Ce changement est significatif par la nouvelle dynamique politique qu’il entraine. Néanmoins, le changement le plus profond est venu, comme bien souvent, de la pratique, et il a concerné les rapports entre la République Française et les institutions européennes. Tout d’abord, l’interprétation du traité de Maastricht a commencé à vider la République d’une partie de sa souveraineté. Mais, et c’est de loin le plus important, les réactions de la classe politique au rejet du Projet de Traité Constitutionnel en Europe, en 2005, ont été en un sens fondatrices. En soi, ce rejet, s’il ouvrait une période d’incertitudes pour les institutions européennes, était parfaitement dans la logique des institutions françaises. Le peuple est consulté, il rend une décision, il en est tenu compte. Nous savons bien que ce ne fut pas comme cela que se passèrent les choses. Les français furent volés comme dans un bois de leur vote, ils furent dépossédés de leur souveraineté par un tour de passe-passe dans lequel les deux grands partis qui se partagent le pouvoir furent largement connivents. Il fut donc proclamé que l’on ne ferait plus de référendum sur la chose européenne. C’est un aveu lourd de sens. Le fait que Nicolas Sarkozy se ressouvienne aujourd’hui des mérites de la procédure référendaire, mais en dénaturant profondément et radicalement son sens, ne doit pas faire illusion. Il fut donc décidé par une très large majorité de la classe politique que l’on ne donnerait plus la parole aux français sur un tel sujet. Ceci signait l’abandon de notre souveraineté et une dérive conduisant les institutions françaises, mais aussi européennes, vers des pratiques de moins en moins démocratiques.
Or, cet abandon de souveraineté, qui va progressivement de pair avec l’abandon des principales fonctions de l’Etat et du Parlement, comme on le voit dans les débats budgétaires qui se fond sous l’épée de Damoclès d’une commission européenne rendant désormais des avis régaliens, induit en vérité un délitement de l’Etat.

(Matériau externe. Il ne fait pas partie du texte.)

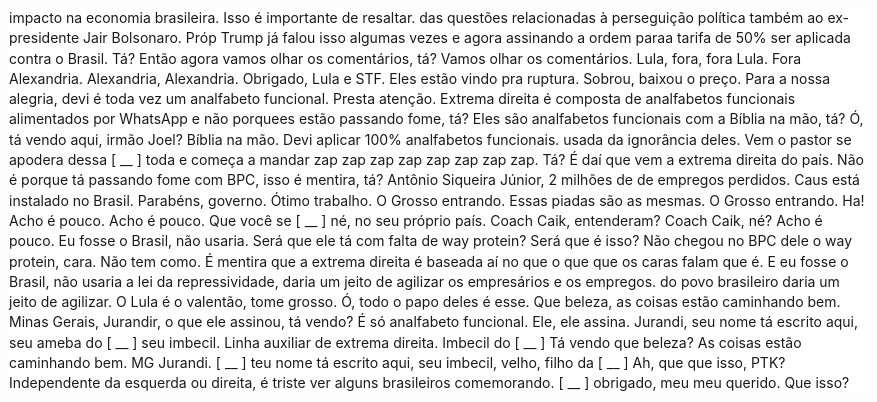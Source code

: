 impacto na economia brasileira. Isso é
importante de resaltar. das questões
relacionadas à perseguição política
também ao ex-presidente Jair Bolsonaro.
Próp Trump já falou isso algumas vezes e
agora assinando a ordem paraa tarifa de
50% ser aplicada contra o Brasil.
Tá? Então agora vamos olhar os
comentários, tá? Vamos olhar os
comentários. Lula, fora, fora Lula. Fora
Alexandria. Alexandria, Alexandria.
Obrigado, Lula e STF. Eles estão vindo
pra ruptura. Sobrou, baixou o preço.
Para a nossa alegria, devi é toda vez um
analfabeto funcional. Presta atenção.
Extrema direita é composta de
analfabetos funcionais alimentados por
WhatsApp e não porquees estão passando
fome, tá? Eles são analfabetos
funcionais com a Bíblia na mão, tá? Ó,
tá vendo aqui, irmão Joel? Bíblia na
mão. Devi aplicar 100% analfabetos
funcionais. usada da ignorância deles.
Vem o pastor se apodera dessa [ __ ] toda
e começa a mandar zap zap zap zap zap
zap zap zap. Tá? É daí que vem a extrema
direita do país. Não é porque tá
passando fome com BPC, isso é mentira,
tá?
Antônio Siqueira Júnior, 2 milhões de de
empregos perdidos. Caus está instalado
no Brasil. Parabéns, governo. Ótimo
trabalho. O Grosso entrando. Essas
piadas são as mesmas. O Grosso entrando.
Ha! Acho é pouco. Acho é pouco. Que você
se [ __ ] né, no seu próprio país. Coach
Caik, entenderam? Coach Caik, né? Acho é
pouco. Eu fosse o Brasil, não usaria.
Será que ele tá com falta de way
protein? Será que é isso? Não chegou no
BPC dele o way protein, cara. Não tem
como. É mentira que a extrema direita é
baseada aí no que o que que os caras
falam que é. E eu fosse o Brasil, não
usaria a lei da repressividade, daria um
jeito de agilizar os empresários e
os empregos. do povo brasileiro daria um
jeito de agilizar.
O Lula é o valentão, tome grosso. Ó,
todo o papo deles é esse. Que beleza, as
coisas estão caminhando bem. Minas
Gerais, Jurandir, o que ele assinou, tá
vendo? É só analfabeto funcional. Ele,
ele assina. Jurandi, seu nome tá escrito
aqui, seu ameba do [ __ ] seu imbecil.
Linha auxiliar de extrema direita.
Imbecil do [ __ ] Tá vendo que beleza?
As coisas estão caminhando bem. MG
Jurandi. [ __ ] teu nome tá escrito
aqui, seu imbecil, velho, filho da [ __ ]
Ah, que que isso, PTK? Independente da
esquerda ou direita, é triste ver alguns
brasileiros comemorando. [ __ ]
obrigado, meu meu querido. Que isso?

Ce dernier se mesure dans les flottements dramatiques que l’on a connus dans la gestion de manifestations diverses, ou le plus extrême laxisme peut s’accompagner quelques semaines plus tard de la brutalité la plus imbécile, et disons-le meurtrière. Ce qui est survenu sur le site des travaux du barrage de Sievens aurait dû entrainer une commission d’enquête parlementaire. Dans une grande tradition anti-démocratique, on a fait peser sur un lampiste ce qui fut à l’évidence de la responsabilité de la totalité de la chaîne de commandement, remontant certainement au préfet, et peut-être au ministre. « Quand on n’a plus d’honneur, on n’a plus de famille » fait dire Victor Hugo au héro du Roi s’Amuse. Quand on n’a plus d’Etat on n’a plus de paix civile est-on aujourd’hui obligé de constater.
La « guerre civile froide ».
Dès lors, la multiplication des conflits qui aujourd’hui se produisent, tant en France qu’en Europe, et leur caractère en apparence inexpiable pose la question de savoir si nous serions pas en train de vivre une guerre civile froide. N’y a-t-il plus de place pour le « vivre-ensemble » ? Les conflits sont en un sens naturels et légitimes, à condition qu’ils puissent déboucher sur des compromis permettant de les dépasser. Or, cette capacité à trouver ce qui, même au cœur d’un conflit, permet d’unir les parties en présence semble aujourd’hui avoir disparu. Et il est vrai que jamais depuis près d’un siècles les oppositions entre riches et pauvres n’ont été si intense, et la coupure de la société n’a semblé si radicale.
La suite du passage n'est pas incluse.